CAMK2N1, CD44 and WNT5A have been previously associated with EMT in PCa and other malignancies. CD44, a transmembrane glycoprotein involved in cell adhesion, migration, differentiation, signal transduction and apoptosis [16, 17], has been proposed as a cancer stem cell (CSC) marker in several tumors [18-20], including PCa , in which also promotes cell migrations and invasion in vitro as well as metastatic dissemination in vivo and chemoresistance [21-23]. Recently, a CD44+ stem like cell was considered an initiator of EMT contributing to PCa metastasis, suggesting CD44 as poor prognosis marker in PCa . Our results are in line with those findings since higher expression levels were found in more advanced and less differentiated tumors.
As for CAMK2N1, it encodes for a protein that interacts and inhibits CAMK2 signaling, which is implicated in cell cycle progression through activation of MEK/ERK and Notch-1 pathways [25, 26], both of which have been shown to induce EMT . In PCa cell lines, CAMK2 overexpression induced a decrease in apoptosis, whereas its inhibition reduced proliferation and invasion capacity . Thus, considering the actions mediated by CAMK2, a tumor suppressor role would be expected for CAMK2N1. Indeed, there is evidence that CAMK2N1 deactivates MEK/ERK pathway reducing tumor growth  and a tumor suppressive role in PCa has been proposed [30, 31]. Nevertheless, our findings suggest an oncogenic role for CAMK2N1 because higher expression was detected in PCa, with significantly increased expression in more advanced tumors and metastases, and association with worse outcome. Survival analysis also demonstrated an association of an increased expression with a poor prognosis. Interestingly, increased CAMK2N1 expression was found in PCa cases that recurred . A possible explanation for these finding is that tumor cells actively engaged in EMT are usually less proliferative . Thus, the inhibitory activity of CAMK2N1 on CAMK2 in PCa would provide conditions for cancer cells to endure EMT through slowing cellular proliferative activity. However, the mechanism through which CAMK2N1 promotes tumor aggressiveness remains unclear and require functional studies.
WNT5A, a member of Wnt family, has been implicated in tumor progression and osteomimicky (a process in which prostate cancer cells acquire an osteoblast-like phenotype) . Thus, it is expected to play an important role in PCa metastization considering the well-known propensity to metastasize to bone. Wnts signaling pathways are generally classified into canonical/β-catenin dependent pathway and non-canonical/β-catenin independent pathway. WNT5A is one of the most studied non-canonical Wnts, although it has been suggested that, in specific contexts, it may also interact with the canonical pathway [35, 36]. Intriguingly, although WNT5A has been generally found to be upregulated in PCa, its role is still unclear, as some studies report association with good prognosis [37, 38] whereas other report associations with tumor aggressiveness and poor prognosis [39-41]. Indeed, more recent works have shown an implication of WNT5A in maintaining PCa cells dormancy in bone  and also that lower expression of this player and its receptors FZD5 and RYK associate with improved DSS ; however, it has also been shown that WNT5A induces castration resistant phenotype in the bone niche by interacting with macrophages  and that the protein SHISA2 interacts with WNT5A in mediating PCa aggressiveness . Our findings support the latter hypothesis since we demonstrated WNT5A upregulation in PCa, both at transcript and protein levels, associating with higher pathological stage and GS, metastization and worse prognosis.

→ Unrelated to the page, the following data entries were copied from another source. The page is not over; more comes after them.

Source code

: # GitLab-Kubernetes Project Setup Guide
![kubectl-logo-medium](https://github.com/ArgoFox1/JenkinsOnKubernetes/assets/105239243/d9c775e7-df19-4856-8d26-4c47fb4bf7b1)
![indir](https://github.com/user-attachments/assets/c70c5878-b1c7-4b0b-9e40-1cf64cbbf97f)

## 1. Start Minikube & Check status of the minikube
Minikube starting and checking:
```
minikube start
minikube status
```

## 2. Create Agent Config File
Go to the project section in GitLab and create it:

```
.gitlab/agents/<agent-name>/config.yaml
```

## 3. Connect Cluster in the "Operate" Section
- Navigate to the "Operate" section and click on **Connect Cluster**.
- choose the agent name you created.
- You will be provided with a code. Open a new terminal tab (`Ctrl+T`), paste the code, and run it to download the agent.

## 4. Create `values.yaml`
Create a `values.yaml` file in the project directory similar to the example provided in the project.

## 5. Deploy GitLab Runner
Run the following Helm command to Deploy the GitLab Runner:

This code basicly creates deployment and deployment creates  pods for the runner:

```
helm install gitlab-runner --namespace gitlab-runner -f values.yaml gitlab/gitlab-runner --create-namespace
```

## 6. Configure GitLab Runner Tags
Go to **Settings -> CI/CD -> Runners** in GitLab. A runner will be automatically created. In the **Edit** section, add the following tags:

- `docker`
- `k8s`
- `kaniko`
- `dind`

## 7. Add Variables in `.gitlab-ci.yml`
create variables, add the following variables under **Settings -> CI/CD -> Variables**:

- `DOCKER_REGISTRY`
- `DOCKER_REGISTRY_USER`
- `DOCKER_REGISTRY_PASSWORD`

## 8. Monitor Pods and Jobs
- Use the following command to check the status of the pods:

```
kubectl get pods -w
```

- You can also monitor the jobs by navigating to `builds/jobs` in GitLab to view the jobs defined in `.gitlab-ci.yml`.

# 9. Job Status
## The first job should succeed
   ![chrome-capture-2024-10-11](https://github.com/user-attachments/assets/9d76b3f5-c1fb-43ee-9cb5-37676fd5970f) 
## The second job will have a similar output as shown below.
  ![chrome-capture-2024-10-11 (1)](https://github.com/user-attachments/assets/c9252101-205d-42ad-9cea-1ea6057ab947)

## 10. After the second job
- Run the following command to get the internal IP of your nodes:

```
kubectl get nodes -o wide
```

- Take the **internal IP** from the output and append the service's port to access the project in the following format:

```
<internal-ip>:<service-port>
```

The relatively small sample size and, to a lesser extent, the follow-up time constitute the main limitations of this study. As previously mentioned, this has most probably impacted negatively in multivariable analysis, precluding the confirmation of CAMK2N1 and WNT5A transcript levels as independent prognostic markers (despite a borderline result for WNT5A and DFS). Moreover, the lack of prognostic significance for CAMK2N1 and WNT5A immunoexpression is also limitative as immunohistochemistry is widely available in Pathology labs, facilitating translation of these findings into routine practice. Nevertheless, our study brought novelty (including methodological novelty) into the study of EMT-related genes in PCa, since it stemmed from a wide, array-based screen of several genes (selected after careful and thorough literature review) in a limited amount of contrasting samples (both normal parenchyma of non-neoplastic prostate glands and PCa samples with distinct aggressiveness), followed by validation in a much larger patient-derived cohort, treated by the same multidisciplinary team of the same institution and, importantly, subjected to the same rigorous pathological assessment. Moreover, besides validation of findings at the transcript level (including survival analyses), the study conclusions were further validated at the protein levels by immunohistochemistry, incrementing their value. Also, inclusion of metastatic samples provided a proof of concept for the study, allowing inferring on the effect of these players on the EMT and metastization phenomenon. Finally, and importantly, main conclusions were further validated in an independent, large and rigorous cohort, the TCGA database, which further strengthens the results.
In conclusion, we demonstrated that two EMT-related genes, CAMK2N1 and WNT5A, are potential biomarkers for assisting in assessment of PCa clinical aggressiveness. Indeed, increased expression was observed in more advanced and less differentiated tumors, as well as in metastases, associating with worse prognosis. These results require further validation in a more extended series of PCa cases, eventually including prostate biopsies to ascertain the ability to convey prognostic information in pre-treatment setting. Nevertheless, validations of the results in an independent cohort (TCGA) further strengthen our conclusions. However, we acknowledge that functional studies might help to further clarify the role of CAMK2N1 and WNT5A in PCa progression.
CAMK2N1: Calcium/Calmodulin Dependent Protein Kinase II Inhibitor 1; CD44: Cluster of differentiation 44; DFS: Disease-free survival; DSS: Disease-specific survival; EMT: Epithelial-to-mesenchymal transition; FFPE: Formalin fixed paraffin embedded; GS: Gleason score; KRT14: Keratin 14; IHC: Immunohistochemistry; MET: Metastatic prostate cancer tissue; NPT: Normal prostate tissue; PCa: Prostate cancer; PSA: Prostate specific antigen; QRT-PCR: Quantitative RT-PCR; SMA: α-smooth muscle actin; TGFβ3: Transforming growth factor, beta 3; TNM: Tumor Node Metastasis staging system; WNT5A: Wingless-type MMTV integration site family, member 5A.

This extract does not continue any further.